-------- Task input --------
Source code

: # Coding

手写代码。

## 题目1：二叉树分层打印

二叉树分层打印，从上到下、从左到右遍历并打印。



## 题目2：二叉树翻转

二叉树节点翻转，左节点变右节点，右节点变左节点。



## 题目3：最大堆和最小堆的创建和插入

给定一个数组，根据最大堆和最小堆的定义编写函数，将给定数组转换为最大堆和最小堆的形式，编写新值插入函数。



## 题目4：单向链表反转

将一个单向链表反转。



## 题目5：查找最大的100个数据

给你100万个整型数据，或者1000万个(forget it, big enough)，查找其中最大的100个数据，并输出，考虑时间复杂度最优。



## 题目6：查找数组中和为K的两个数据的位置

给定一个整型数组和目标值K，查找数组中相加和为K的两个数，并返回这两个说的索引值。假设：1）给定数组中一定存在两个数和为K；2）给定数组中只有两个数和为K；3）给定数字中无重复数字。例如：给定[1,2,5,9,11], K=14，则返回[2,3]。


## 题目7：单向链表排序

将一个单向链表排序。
--------
§ What is needed: Transcribe the data above completely and exactly.

§ Answer to the problem:
Source code

: # Coding

手写代码。

## 题目1：二叉树分层打印

二叉树分层打印，从上到下、从左到右遍历并打印。



## 题目2：二叉树翻转

二叉树节点翻转，左节点变右节点，右节点变左节点。



## 题目3：最大堆和最小堆的创建和插入

给定一个数组，根据最大堆和最小堆的定义编写函数，将给定数组转换为最大堆和最小堆的形式，编写新值插入函数。



## 题目4：单向链表反转

将一个单向链表反转。



## 题目5：查找最大的100个数据

给你100万个整型数据，或者1000万个(forget it, big enough)，查找其中最大的100个数据，并输出，考虑时间复杂度最优。



## 题目6：查找数组中和为K的两个数据的位置

给定一个整型数组和目标值K，查找数组中相加和为K的两个数，并返回这两个说的索引值。假设：1）给定数组中一定存在两个数和为K；2）给定数组中只有两个数和为K；3）给定数字中无重复数字。例如：给定[1,2,5,9,11], K=14，则返回[2,3]。


## 题目7：单向链表排序

将一个单向链表排序。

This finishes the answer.